James Clapper is the expert on national security and matters relating to deep-cover operations.

I am not.

Still, I want to take issue with an assertion that the former director of national intelligence has said about the Russian meddling in our 2016 presidential election. Clapper has said the Russians actually tilted the election in Donald John Trump’s favor; he said their attack on our electoral process was decisive that Trump essentially is an illegitimate president.

I have trouble buying into that assumption.

Clapper says the Russians targeted three states that Trump won over Hillary Clinton: Michigan, Wisconsin and Pennsylvania. Trump won those states by a grand total of 77,000 votes; their electoral vote count put him over the top and, thus, he was elected president.

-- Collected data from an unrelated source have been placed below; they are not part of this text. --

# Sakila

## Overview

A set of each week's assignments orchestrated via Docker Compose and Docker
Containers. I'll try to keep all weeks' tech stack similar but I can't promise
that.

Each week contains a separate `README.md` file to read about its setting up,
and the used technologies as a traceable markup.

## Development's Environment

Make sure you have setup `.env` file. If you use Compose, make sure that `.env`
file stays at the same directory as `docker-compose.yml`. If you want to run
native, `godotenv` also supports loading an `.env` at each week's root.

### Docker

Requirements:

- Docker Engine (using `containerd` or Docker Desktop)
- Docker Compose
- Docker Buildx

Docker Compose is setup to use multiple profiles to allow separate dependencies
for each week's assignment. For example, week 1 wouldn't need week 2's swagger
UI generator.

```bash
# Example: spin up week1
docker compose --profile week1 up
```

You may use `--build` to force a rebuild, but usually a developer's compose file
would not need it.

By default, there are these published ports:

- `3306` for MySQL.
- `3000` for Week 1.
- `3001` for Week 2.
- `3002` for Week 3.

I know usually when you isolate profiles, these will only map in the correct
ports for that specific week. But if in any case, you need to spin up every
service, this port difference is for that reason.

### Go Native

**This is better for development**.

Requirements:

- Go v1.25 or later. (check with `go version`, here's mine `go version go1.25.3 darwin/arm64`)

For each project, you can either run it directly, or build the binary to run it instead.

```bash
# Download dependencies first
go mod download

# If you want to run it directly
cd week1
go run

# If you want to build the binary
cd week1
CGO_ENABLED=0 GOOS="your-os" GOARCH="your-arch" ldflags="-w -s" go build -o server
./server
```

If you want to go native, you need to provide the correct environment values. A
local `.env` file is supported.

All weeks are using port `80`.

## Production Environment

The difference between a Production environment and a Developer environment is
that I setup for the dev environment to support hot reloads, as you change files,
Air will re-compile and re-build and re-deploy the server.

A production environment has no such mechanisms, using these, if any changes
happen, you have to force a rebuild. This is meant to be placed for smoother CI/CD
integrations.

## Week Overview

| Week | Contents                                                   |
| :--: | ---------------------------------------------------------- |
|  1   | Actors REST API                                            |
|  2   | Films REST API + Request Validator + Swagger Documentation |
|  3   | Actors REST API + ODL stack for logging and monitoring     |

My own view — albeit from afar — is that Clinton’s last-minute strategy backfired. She didn’t visit Wisconsin after being nominated by the Democrats. She paid only cursory attention to Michigan and Pennsylvania.

Having said that, I want to make an assertion of my own, which is that the Russians’ intention to swing the election toward Trump is grievous enough on its own.

Clapper is far from alone in his belief that the Russians actually meddled, that they attacked our electoral system. Every national security chieftain on board now or who was aboard during the 2016 election have said the same thing. Even the president’s own team has acknowledged as much; and I include the current secretary of state, Mike Pompeo, who was CIA director when he told a congressional committee that he had no doubt the Russians meddled.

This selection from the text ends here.